Для одного из молодых режиссеров Одесской студии, Александр Гришина, «потом» так и не наступило. Две-три случайные работы, наконец, почти своя картина «Щенок» – и его уже нет среди живых. Наступит ли «потом» для остальных?

Так вот, нравственный климат «Ленфильма» был иным – то, что зрело в нем в семидесятые годы, при первой же возможности вышло на свет, укрепилось и завоевало господствующие позиции. У нас к тому же была своя «Муратова» – то есть Алексей Герман, – но не было своего Хилькевича. Мастера зрительского кинематографа на «Ленфильме» были представлены весьма достойными именами Иосифа Хейфица и Игоря Масленникова. К 1989 году стараниями многих, трудами многих, творческая личность режиссера-автора возведена в абсолют. Созданы идеальные условия для самовыражения. «Ленфильма недаром снискал славу странноприимного дома для молодых и дерзающих, алчущих и жаждущих правды и творческой свободы.

Здесь учебные работы, распухшие в процессе съемок (вместо трех частей – например, десять), признаются полнометражными фильмами и выпускаются в прокат. Здесь уважают всякого человека, решившего, что он кинорежиссер, выслушивают, дают делать картину и помогают советом, временем, рублем. Снимая за гроши на ужасной пленке с сине-зелеными отсветами и глубокими царапинами, зарабатывая инфаркты, здесь страдают за человечество, за Россию, за душу, за природу, за цивилизацию…

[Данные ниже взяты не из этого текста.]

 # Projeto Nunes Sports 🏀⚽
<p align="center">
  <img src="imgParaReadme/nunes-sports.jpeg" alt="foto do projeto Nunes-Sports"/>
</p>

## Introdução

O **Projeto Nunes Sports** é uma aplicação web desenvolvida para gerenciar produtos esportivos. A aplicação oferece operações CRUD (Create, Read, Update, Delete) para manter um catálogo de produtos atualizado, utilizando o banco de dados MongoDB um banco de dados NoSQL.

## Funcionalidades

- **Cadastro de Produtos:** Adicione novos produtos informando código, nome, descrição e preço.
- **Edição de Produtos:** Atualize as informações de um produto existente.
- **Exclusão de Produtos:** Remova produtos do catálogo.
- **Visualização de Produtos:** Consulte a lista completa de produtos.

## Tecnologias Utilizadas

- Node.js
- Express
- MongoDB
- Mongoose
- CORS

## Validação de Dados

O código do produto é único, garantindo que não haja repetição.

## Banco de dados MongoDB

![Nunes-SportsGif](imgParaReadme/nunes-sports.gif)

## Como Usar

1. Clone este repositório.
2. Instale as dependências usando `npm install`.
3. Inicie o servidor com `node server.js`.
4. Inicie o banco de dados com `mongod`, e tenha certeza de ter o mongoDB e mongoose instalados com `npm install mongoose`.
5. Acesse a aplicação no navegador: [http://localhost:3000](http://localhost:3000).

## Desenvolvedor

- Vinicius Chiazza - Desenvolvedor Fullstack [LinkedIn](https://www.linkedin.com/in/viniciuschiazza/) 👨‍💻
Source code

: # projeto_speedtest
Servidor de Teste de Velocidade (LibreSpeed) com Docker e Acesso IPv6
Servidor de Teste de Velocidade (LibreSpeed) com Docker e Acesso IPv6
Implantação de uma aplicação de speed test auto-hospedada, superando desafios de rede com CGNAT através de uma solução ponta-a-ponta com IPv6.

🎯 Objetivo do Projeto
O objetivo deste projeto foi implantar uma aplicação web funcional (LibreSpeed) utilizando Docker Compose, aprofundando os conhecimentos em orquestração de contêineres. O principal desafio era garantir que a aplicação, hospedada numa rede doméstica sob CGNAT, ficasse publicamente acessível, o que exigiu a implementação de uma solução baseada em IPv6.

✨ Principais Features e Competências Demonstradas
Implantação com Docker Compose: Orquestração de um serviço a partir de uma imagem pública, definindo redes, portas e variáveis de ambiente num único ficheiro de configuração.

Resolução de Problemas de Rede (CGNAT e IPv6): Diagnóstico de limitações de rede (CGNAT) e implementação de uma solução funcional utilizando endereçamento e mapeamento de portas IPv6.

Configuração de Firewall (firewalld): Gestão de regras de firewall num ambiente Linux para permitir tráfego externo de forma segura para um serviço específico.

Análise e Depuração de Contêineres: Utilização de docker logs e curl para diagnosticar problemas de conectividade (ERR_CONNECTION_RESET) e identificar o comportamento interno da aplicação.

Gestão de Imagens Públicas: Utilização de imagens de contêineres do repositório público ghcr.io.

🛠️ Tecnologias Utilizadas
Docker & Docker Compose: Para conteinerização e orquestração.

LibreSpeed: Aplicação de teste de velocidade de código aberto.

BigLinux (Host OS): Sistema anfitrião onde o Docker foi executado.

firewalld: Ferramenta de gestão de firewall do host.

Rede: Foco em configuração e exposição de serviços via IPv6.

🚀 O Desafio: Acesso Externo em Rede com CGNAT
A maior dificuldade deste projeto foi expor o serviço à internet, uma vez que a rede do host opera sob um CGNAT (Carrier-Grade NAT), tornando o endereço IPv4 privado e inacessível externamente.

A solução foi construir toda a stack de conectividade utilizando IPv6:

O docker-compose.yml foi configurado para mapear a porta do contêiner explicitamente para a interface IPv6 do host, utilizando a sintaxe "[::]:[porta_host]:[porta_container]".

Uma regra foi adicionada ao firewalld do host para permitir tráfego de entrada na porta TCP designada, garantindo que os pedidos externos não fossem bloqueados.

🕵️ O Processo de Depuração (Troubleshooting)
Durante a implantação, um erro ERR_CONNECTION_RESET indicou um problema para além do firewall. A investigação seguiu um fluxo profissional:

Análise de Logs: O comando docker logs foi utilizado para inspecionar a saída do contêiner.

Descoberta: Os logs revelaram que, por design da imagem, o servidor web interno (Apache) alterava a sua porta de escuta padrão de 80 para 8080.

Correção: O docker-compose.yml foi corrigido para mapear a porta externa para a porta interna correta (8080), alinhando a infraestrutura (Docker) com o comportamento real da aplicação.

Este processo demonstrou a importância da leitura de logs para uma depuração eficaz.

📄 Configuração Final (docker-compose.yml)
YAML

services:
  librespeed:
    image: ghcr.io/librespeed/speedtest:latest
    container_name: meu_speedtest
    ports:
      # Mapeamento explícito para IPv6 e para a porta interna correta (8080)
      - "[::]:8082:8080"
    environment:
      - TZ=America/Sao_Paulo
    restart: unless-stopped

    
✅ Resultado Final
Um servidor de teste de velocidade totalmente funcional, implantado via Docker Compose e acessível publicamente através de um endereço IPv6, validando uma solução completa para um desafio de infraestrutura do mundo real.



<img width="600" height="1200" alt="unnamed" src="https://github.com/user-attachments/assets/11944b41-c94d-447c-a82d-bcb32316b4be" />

Но в своем отношении к современному «Ленфильму» я никак не могу заметить грань, отделяющую сочувствие от иронии: это какой-то нерасторжимый сплав. Будь я внутри студии, наверное, отношение было бы другим, но я всего-то зритель и вижу кино, которое делается в этих – психологически близких к комфортным – условиях. И если «глобальное кино» позволяет себе третировать зрителя как фигуру, в которой оно, может быть, вообще не нуждается и чьих интересов и симпатий-антипатий не собирается учитывать, – то вот ему и моя маленькая зрительская за это месть.

При всем своем размахе наше «глобальное кино», трактующее разнообразные, обширные и огромные темы, имеет малый резонанс в сознании культуры, оставаясь зачастую внутренним делом студии. Оно из рук вон плохо прокатывается. Сейчас, когда пишу эти строки, весь урожай 1989 года практически недоступен зрителю – в городе не идут ни «Посетитель музея» Лопушанского, ни «Оно» Овчарова, ни «Посвященный» Тепцова, ни «Бумажные глаза Пришвина» Огородникова, ни «Спаси и сохрани» Сокурова, ни «Караул» Рогожкина.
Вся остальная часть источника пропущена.